[Saved entries]
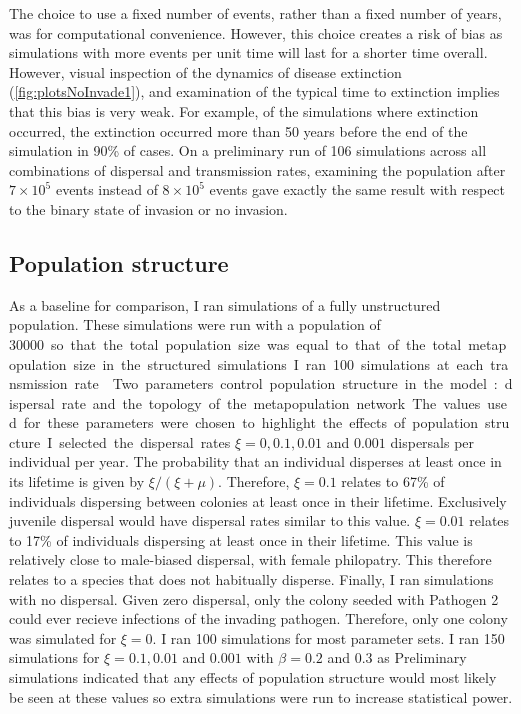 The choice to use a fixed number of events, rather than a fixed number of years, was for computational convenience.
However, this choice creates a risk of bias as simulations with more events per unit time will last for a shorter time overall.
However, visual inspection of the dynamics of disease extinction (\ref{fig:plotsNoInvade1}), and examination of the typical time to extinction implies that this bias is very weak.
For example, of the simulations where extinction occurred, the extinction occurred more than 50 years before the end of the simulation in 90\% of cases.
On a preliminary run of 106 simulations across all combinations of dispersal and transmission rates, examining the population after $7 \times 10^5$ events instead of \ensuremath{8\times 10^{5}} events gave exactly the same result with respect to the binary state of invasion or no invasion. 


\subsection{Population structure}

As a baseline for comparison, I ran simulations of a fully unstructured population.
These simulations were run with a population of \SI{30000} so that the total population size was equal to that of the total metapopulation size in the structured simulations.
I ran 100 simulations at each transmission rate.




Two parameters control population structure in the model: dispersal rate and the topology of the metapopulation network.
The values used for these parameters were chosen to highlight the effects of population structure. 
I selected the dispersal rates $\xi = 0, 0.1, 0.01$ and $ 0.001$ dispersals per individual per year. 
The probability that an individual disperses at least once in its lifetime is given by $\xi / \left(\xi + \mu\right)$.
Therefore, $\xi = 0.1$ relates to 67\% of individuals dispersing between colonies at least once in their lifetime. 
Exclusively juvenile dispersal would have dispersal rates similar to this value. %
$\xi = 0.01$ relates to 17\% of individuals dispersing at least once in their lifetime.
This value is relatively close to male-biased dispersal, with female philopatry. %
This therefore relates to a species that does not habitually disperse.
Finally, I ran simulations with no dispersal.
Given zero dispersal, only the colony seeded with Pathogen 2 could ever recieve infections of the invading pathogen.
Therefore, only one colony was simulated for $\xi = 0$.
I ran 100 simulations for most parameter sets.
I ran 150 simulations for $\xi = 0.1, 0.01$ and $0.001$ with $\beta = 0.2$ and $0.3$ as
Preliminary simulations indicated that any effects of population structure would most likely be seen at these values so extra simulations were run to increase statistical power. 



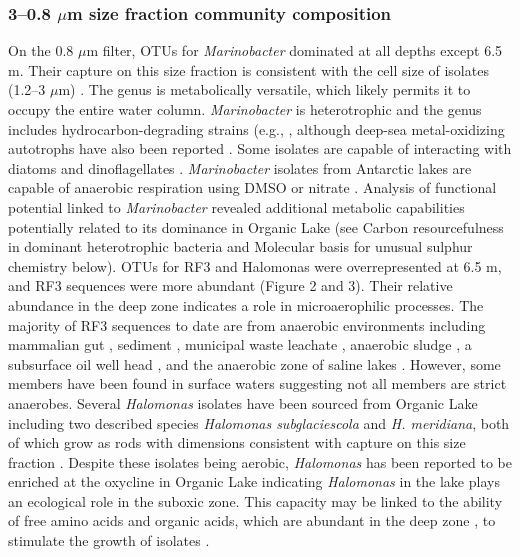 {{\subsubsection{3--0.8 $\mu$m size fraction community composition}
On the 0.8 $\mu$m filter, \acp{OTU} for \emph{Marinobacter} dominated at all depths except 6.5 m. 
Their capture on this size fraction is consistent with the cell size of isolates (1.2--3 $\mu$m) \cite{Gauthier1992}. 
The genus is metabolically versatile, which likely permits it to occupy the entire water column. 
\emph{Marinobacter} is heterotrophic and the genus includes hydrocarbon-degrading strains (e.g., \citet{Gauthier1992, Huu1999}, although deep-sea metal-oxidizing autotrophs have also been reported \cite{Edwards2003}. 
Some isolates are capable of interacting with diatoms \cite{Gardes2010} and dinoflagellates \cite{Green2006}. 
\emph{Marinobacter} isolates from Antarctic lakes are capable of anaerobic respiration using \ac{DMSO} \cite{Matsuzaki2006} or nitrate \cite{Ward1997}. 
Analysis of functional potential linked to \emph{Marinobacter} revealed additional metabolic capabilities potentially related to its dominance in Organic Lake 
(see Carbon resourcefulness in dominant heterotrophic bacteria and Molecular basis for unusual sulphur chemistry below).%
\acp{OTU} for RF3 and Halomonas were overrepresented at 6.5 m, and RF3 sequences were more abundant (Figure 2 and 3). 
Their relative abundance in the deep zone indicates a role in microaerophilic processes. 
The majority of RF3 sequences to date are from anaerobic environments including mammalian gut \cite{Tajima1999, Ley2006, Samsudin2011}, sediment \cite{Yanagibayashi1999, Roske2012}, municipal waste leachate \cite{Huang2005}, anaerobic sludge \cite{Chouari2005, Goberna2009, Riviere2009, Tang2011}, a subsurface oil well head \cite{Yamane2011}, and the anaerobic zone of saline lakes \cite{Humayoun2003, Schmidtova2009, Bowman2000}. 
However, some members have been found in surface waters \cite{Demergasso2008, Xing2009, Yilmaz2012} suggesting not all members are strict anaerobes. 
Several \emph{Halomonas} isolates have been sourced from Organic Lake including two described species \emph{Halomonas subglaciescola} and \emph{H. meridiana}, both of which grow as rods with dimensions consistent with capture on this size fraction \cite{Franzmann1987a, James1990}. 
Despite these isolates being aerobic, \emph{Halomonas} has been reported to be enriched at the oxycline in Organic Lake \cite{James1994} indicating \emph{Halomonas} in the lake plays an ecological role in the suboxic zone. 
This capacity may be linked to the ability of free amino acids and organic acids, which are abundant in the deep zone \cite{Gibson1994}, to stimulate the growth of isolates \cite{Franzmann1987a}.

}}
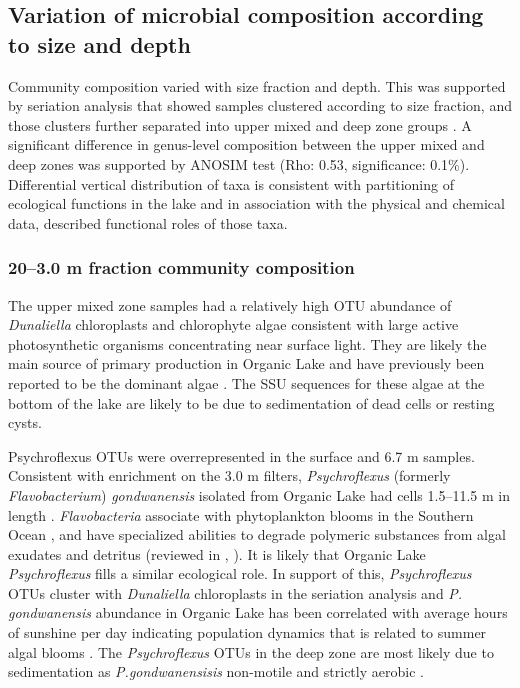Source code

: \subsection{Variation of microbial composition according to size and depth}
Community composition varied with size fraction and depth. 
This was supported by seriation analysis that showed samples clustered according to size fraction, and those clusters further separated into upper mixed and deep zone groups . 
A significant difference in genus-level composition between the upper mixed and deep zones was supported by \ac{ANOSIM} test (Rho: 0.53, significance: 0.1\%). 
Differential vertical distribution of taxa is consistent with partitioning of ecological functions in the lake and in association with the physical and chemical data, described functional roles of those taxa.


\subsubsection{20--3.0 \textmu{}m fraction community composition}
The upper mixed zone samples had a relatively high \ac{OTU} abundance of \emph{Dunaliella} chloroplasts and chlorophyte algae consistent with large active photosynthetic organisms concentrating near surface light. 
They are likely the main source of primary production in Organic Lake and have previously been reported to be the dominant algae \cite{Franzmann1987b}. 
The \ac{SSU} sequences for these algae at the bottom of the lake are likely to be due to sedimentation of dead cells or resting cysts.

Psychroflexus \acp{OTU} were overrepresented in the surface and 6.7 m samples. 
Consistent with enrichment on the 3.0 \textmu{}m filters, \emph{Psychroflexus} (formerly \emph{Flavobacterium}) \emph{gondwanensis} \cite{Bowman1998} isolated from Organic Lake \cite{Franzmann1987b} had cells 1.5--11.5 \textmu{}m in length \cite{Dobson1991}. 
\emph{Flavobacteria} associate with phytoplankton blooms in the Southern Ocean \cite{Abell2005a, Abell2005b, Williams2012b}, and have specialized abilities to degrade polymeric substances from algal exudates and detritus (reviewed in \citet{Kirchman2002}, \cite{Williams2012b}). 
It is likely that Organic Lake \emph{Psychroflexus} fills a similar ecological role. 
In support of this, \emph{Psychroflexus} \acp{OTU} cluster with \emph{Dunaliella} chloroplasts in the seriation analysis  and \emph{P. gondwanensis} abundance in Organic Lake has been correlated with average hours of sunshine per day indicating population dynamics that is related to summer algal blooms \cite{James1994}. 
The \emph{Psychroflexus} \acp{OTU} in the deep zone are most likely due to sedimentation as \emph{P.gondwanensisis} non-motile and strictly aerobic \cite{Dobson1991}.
==
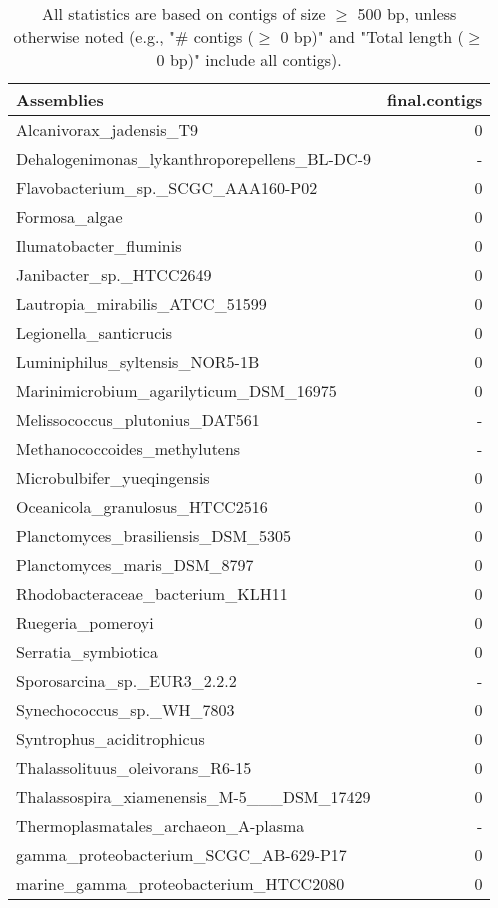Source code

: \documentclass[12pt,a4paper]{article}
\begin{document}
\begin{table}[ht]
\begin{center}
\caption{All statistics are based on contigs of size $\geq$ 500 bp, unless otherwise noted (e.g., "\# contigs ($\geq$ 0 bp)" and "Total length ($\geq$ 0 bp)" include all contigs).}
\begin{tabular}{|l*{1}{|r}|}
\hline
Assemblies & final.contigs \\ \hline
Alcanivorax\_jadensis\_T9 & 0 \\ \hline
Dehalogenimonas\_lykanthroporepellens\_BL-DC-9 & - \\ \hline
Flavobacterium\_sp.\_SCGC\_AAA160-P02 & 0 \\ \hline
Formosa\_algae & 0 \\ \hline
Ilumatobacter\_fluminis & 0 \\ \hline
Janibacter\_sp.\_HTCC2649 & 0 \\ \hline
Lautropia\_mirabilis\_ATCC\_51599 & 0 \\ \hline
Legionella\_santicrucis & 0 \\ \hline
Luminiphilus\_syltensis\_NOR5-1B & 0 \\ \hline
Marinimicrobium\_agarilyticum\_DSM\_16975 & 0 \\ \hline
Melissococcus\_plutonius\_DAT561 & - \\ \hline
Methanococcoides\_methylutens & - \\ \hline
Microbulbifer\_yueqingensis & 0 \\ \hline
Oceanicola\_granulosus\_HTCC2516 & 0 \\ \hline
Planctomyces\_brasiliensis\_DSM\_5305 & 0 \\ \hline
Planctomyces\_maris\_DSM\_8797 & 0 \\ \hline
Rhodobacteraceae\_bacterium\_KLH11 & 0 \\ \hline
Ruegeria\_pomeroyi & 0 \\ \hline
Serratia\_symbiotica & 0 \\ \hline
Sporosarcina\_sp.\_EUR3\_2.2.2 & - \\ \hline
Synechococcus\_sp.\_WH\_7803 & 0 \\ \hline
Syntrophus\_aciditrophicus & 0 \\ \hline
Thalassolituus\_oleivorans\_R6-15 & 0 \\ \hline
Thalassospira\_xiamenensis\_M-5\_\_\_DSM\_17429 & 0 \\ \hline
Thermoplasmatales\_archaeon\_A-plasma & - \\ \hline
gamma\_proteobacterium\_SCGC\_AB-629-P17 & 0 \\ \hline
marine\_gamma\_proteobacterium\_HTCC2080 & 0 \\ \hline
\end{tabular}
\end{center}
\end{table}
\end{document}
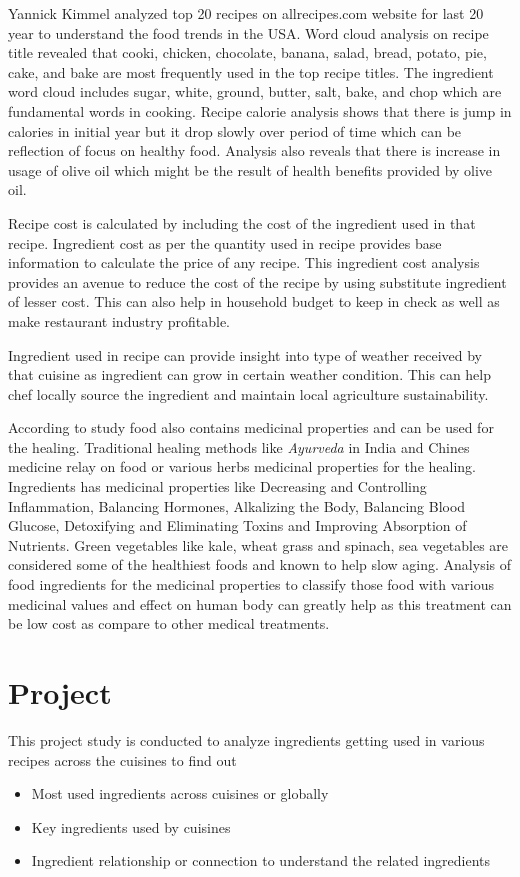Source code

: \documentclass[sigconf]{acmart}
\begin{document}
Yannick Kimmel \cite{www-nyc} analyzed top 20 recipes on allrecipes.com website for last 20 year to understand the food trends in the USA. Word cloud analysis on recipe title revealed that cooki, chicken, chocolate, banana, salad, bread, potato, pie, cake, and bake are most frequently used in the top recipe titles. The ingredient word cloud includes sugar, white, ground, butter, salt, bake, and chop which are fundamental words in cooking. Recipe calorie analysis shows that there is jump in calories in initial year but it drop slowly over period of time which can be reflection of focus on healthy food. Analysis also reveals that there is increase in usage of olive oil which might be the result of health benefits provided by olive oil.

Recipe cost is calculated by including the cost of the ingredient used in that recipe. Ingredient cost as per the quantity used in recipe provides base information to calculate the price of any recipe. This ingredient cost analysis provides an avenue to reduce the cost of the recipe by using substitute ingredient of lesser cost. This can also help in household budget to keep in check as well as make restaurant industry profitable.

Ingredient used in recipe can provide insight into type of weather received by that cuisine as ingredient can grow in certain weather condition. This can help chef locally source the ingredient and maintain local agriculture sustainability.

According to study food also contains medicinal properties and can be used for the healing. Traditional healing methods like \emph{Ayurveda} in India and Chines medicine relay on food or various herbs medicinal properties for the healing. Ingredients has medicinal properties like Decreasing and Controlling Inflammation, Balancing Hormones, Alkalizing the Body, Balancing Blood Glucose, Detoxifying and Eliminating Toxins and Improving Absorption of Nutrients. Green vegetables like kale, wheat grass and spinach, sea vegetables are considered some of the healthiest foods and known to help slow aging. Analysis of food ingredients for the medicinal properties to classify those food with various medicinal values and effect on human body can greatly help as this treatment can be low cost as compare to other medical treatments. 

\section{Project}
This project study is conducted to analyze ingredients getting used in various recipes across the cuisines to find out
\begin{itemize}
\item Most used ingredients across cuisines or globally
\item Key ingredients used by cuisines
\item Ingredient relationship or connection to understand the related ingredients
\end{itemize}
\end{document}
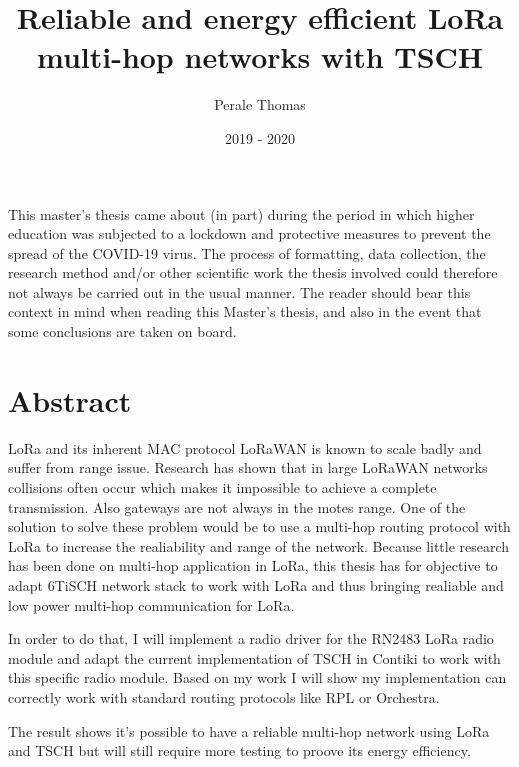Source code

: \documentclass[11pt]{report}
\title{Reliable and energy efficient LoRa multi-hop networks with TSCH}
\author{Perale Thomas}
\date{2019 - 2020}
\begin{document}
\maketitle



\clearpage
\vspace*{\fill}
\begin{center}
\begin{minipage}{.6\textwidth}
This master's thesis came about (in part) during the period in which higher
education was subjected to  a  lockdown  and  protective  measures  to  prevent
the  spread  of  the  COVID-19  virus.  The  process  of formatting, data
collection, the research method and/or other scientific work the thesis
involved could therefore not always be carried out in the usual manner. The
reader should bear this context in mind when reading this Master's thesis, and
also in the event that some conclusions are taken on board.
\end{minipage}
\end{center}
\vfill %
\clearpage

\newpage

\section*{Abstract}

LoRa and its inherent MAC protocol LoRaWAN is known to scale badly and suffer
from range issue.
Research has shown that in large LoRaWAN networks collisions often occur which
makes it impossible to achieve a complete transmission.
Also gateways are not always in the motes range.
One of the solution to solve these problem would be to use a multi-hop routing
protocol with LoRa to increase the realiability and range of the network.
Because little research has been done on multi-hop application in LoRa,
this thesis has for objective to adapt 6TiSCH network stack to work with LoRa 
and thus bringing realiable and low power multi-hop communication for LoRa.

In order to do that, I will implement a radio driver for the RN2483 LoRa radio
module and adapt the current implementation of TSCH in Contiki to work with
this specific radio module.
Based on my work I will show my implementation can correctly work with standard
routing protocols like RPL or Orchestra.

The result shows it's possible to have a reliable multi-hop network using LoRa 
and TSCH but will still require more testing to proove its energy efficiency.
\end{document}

## [Task item]
For this task, write out exactly the lines of the entries above, starting at the line with "of microbial composition" and ending at the line with "Community composition varied", both included, and no others.

## [Written solution]
: \subsection{Variation of microbial composition according to size and depth}
Community composition varied with size fraction and depth. 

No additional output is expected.